'''

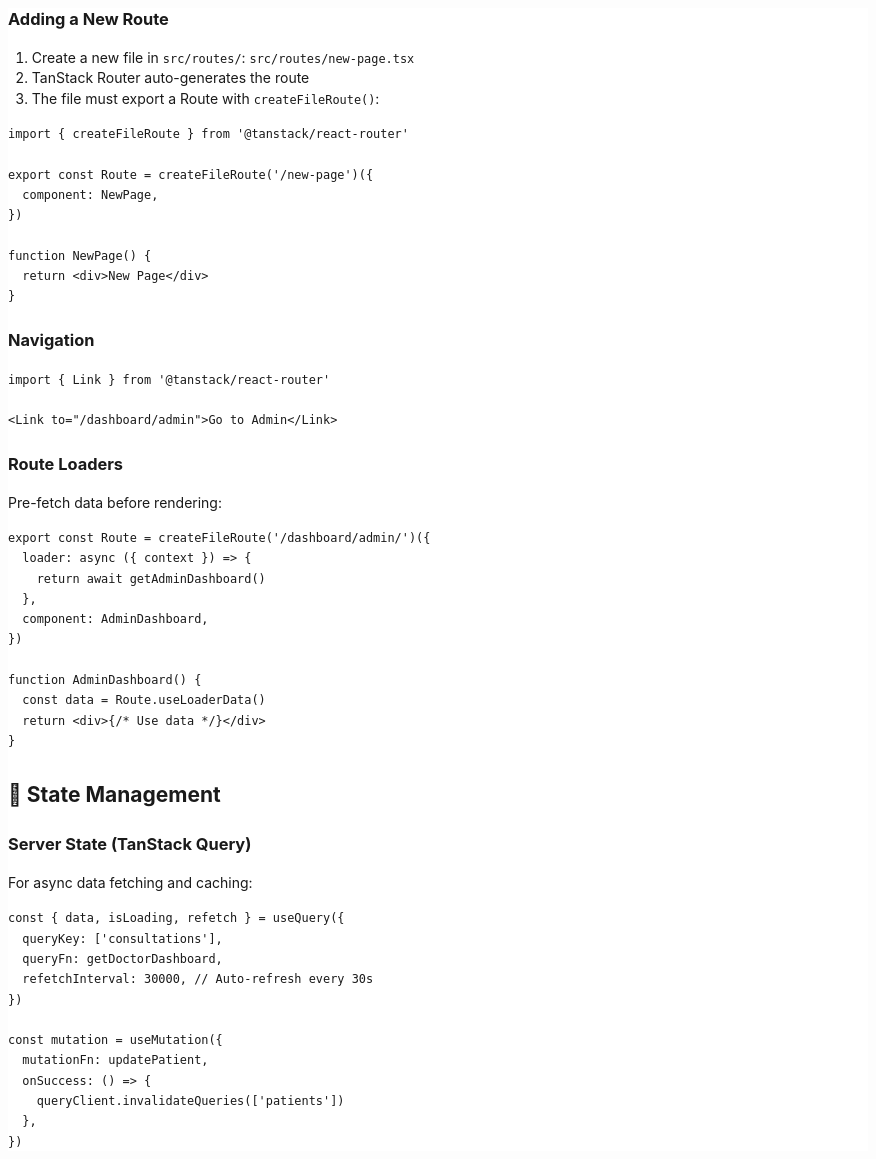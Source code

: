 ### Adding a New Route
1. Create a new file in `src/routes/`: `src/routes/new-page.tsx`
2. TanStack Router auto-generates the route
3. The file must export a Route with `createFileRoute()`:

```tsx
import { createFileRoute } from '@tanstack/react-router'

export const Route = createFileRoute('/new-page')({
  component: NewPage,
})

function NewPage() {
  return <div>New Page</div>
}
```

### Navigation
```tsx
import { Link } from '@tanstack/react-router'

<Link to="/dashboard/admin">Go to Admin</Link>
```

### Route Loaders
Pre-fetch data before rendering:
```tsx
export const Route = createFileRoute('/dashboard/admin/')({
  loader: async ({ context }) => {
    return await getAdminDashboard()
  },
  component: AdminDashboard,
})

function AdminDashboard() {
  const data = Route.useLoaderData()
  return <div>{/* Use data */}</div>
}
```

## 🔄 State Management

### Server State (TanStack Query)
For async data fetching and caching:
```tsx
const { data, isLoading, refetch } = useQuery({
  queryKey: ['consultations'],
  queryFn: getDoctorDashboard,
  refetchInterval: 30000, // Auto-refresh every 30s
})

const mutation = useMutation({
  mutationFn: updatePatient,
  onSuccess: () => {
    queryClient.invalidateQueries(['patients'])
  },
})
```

'''

### BRIEF
The answer must consist of every line from the listing above that includes the word "import".

### REPLY
import { createFileRoute } from '@tanstack/react-router'
import { Link } from '@tanstack/react-router'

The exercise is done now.